Can technology enforce AND break spelling conventions?
An Trubk is a profesr @ oburln univrcity hu pend a post @ wyrd intytld Proper Spelling? Its Tyme to Let Luce!. Trubec maad sevrl points in her post. Her mane point:
Standardized spelling enables readers to understand writing, to aid communication and ensure clarity. Period. There is no additional reason, other than snobbery, for spelling rules.
She noats dat “proper spelling” is a resint convenshin:
“The phrase ‘bad speller’ rarely appears in English-language books before the 1770s,” Jack Lynch notes in his book The Lexicographer’s Dilemma. Until William Caxton used a printing press in 1475, English words were reproduced by scribes in scriptoria. There were no dictionaries (or Google) to check for “proper” spelling. Most words were spelled several different ways—there were at least 114 variants of through. (Even the spelling of something as personal as a name was inconsistent; there are six surviving instances of Shakespeare’s signature, and they’re all spelled differently.) Even after the advent of print, variant spellings were the rule.
And wial 1 kan klame dat gootinburgs printing pres helpd to enfors a cohmun set of speling konvenshuns, othr teknologikl advanses r also helping to obliteraat them:
The most widely used American word in the world, OK, was invented during the age of the telegraph because it was concise.
@ u no that new conventions have arisen due to tech:
More recent textisms signal a similarly creative, bottom-up play with language: “won” becomes “1,” “later” becomes “l8r.” After all, new technology creates new inertia for change: The apostrophe requires an additional step on an iPhone, so we send text messages using “your” (or “UR”) instead of “you’re.” And it doesn’t matter—the messagee will still understand our message.
But not everyone agrees with Anne Trubek. Wired’s copy editor, Lee Simmons, took issue with Trubek’s position:
So if you want to chat in leetspeak or use cutesy abbreviations in your texts, go crazy. You’re talking to your own tribe; they know the code, and they’re willing to indulge your affectations. And let’s be honest: A lot of that intentional misspelling, like the argot of any subculture, is meant to exclude outsiders—such as nosy parents. It’s a badge of membership in your little clique….

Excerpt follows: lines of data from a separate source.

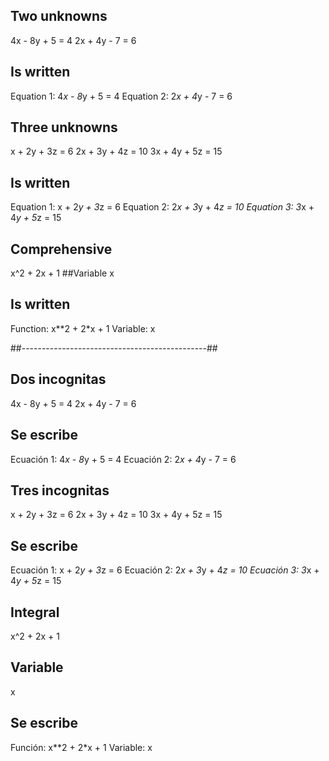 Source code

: ## Two unknowns
4x - 8y + 5 = 4
2x + 4y - 7 = 6

## Is written
Equation 1: 4*x - 8*y + 5 = 4
Equation 2: 2*x + 4*y - 7 = 6



## Three unknowns
x + 2y + 3z = 6
2x + 3y + 4z = 10
3x + 4y + 5z = 15

## Is written
Equation 1: x + 2*y + 3*z = 6
Equation 2: 2*x + 3*y + 4*z = 10
Equation 3: 3*x + 4*y + 5*z = 15



## Comprehensive
x^2 + 2x + 1
##Variable
x

## Is written
Function: x**2 + 2*x + 1
Variable: x


##----------------------------------------------##


## Dos incognitas
4x - 8y + 5 = 4
2x + 4y - 7 = 6

## Se escribe
Ecuación 1: 4*x - 8*y + 5 = 4
Ecuación 2: 2*x + 4*y - 7 = 6



## Tres incognitas
x + 2y + 3z = 6
2x + 3y + 4z = 10
3x + 4y + 5z = 15

## Se escribe
Ecuación 1: x + 2*y + 3*z = 6
Ecuación 2: 2*x + 3*y + 4*z = 10
Ecuación 3: 3*x + 4*y + 5*z = 15



## Integral
x^2 + 2x + 1
## Variable
x

## Se escribe
Función: x**2 + 2*x + 1
Variable: x
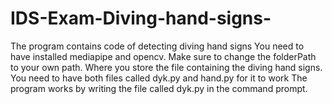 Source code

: # IDS-Exam-Diving-hand-signs-
The program contains code of detecting diving hand signs 
You need to have installed mediapipe and opencv. Make sure to change the folderPath to your own path. 
Where you store the file containing the diving hand signs. 
You need to have both files called dyk.py and hand.py for it to work
The program works by writing the file called dyk.py in the command prompt. 
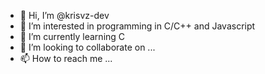 - 👋 Hi, I’m @krisvz-dev
- 👀 I’m interested in programming in C/C++ and Javascript
- 🌱 I’m currently learning C
- 💞️ I’m looking to collaborate on ...
- 📫 How to reach me ...

<!---
krisvz-dev/krisvz-dev is a ✨ special ✨ repository because its `README.md` (this file) appears on your GitHub profile.
You can click the Preview link to take a look at your changes.
--->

But having gained a yard or two for laissez-faire spelling in narrow, private circumstances, Trubek proceeds straight to the touchdown dance, proclaiming without further ado that the very idea of standardized spelling is an “outdated dogma” of the “print era.”…
Trubek observes that civilization got on for centuries without spelling rules, and she implies that it worked just fine. Sure—if you like confusion and inefficiency. To give just one example I’m painfully familiar with, the wasted man-hours that actors, directors, editors, and scholars still spend debating what the hell Shakespeare meant in this or that crucial passage would make an economist weep.

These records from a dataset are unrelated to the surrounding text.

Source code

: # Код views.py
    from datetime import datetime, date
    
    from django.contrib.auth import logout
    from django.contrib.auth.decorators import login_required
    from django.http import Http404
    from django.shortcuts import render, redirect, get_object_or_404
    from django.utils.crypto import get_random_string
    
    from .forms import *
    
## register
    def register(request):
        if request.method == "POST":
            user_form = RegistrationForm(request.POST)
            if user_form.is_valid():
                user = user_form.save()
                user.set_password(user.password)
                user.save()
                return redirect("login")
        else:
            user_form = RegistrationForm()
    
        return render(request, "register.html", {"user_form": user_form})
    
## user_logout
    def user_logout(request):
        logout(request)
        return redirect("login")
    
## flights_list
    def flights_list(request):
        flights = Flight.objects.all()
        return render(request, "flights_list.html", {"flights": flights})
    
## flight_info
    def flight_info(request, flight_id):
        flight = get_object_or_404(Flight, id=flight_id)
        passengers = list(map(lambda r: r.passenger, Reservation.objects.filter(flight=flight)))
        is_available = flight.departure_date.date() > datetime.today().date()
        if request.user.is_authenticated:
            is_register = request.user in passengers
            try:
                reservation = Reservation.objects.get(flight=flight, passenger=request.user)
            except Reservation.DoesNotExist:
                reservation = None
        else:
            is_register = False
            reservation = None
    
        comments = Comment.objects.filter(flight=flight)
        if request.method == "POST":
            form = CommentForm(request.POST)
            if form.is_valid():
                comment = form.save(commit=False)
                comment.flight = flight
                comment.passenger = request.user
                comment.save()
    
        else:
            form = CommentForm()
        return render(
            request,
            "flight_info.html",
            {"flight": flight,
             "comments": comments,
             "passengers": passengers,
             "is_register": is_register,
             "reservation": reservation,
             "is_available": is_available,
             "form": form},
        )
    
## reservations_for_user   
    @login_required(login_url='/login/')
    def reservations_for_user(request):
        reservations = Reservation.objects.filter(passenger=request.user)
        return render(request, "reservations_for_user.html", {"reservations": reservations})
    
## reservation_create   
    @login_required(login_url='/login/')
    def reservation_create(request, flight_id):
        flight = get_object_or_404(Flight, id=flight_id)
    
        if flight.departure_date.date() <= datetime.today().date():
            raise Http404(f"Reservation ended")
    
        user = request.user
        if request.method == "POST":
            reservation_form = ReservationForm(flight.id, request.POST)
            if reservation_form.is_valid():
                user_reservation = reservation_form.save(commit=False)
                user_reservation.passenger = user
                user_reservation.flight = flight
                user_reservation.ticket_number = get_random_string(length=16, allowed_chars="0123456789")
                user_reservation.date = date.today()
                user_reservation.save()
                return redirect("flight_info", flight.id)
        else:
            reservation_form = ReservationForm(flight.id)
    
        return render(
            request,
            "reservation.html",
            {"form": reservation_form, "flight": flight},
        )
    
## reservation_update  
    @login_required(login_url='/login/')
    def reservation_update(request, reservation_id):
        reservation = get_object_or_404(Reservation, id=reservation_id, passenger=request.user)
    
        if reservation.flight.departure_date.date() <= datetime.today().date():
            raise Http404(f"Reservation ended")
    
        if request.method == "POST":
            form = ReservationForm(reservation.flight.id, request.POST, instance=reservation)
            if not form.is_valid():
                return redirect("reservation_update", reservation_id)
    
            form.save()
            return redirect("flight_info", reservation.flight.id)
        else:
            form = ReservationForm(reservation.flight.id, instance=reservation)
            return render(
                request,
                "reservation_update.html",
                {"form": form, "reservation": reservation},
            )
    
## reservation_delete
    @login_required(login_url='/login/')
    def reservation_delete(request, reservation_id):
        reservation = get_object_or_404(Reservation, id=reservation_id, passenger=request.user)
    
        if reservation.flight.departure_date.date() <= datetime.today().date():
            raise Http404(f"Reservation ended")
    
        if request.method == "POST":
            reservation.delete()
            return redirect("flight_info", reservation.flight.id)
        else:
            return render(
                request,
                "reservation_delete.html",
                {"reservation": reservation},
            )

After reading Simmons, I have to say that I agree with Trubek. For one thing, as I’ve previously noted, one of the main interpretation issues with Shakespeare doesn’t have anything to do with the way that the particular word (nunnery) is spelled.
Now I am paid to adhere to particular spelling rules – for example, when we adopted a new version of Microsoft’s style standards, I have had to learn to remove the dash from the word email. However, I found that despite my decades of practice of proper spelling, it was relatively easy to write the first few paragraphs of this post and spell things any way I liked. And I suspect that most of my readers were able to understand exactly what I was saying.

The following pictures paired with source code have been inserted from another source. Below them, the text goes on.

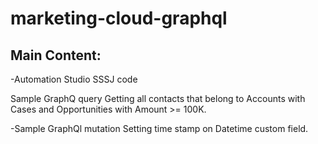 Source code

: # marketing-cloud-graphql

## Main Content:

-Automation Studio SSSJ code

Sample GraphQ query
Getting all contacts that belong to Accounts with Cases and Opportunities with Amount >= 100K.

-Sample GraphQl mutation
Setting time stamp on Datetime custom field.
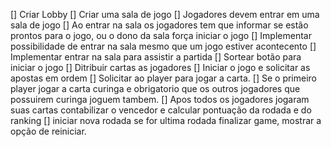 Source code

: [] Criar Lobby
[] Criar uma sala de jogo
[] Jogadores devem entrar em uma sala de jogo
[] Ao entrar na sala os jogadores tem que informar se estão prontos para o jogo, ou o dono da sala força iniciar o jogo
[] Implementar possibilidade de entrar na sala mesmo que um jogo estiver acontecento
[] Implementar entrar na sala para assistir a partida
[] Sortear botão para iniciar o jogo
[] Ditribuir cartas as jogadores
[] Iniciar o jogo e solicitar as apostas em ordem
[] Solicitar ao player para jogar a carta.
[] Se o primeiro player jogar a carta curinga e obrigatorio que os outros jogadores que possuirem curinga joguem tambem.
[] Apos todos os jogadores jogaram suas cartas contabilizar o vencedor e calcular pontuação da rodada e do ranking
[] iniciar nova rodada se for ultima rodada finalizar game, mostrar a opção de reiniciar.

At least in the United States, it’s probably a stretch to say that there is one “standard American English” and a bunch of different tribe dialects. Our society is so large and diverse that any attempt to reach common agreement on a standard American English is next to impossible. An educated person in Massachusetts is going to communicate differently than an educated person in Georgia, or an educated person in California. And style guides (including those that discourage sentences beginning with “and”) can result in wars that make the Android vs. iOS wars look like child’s play.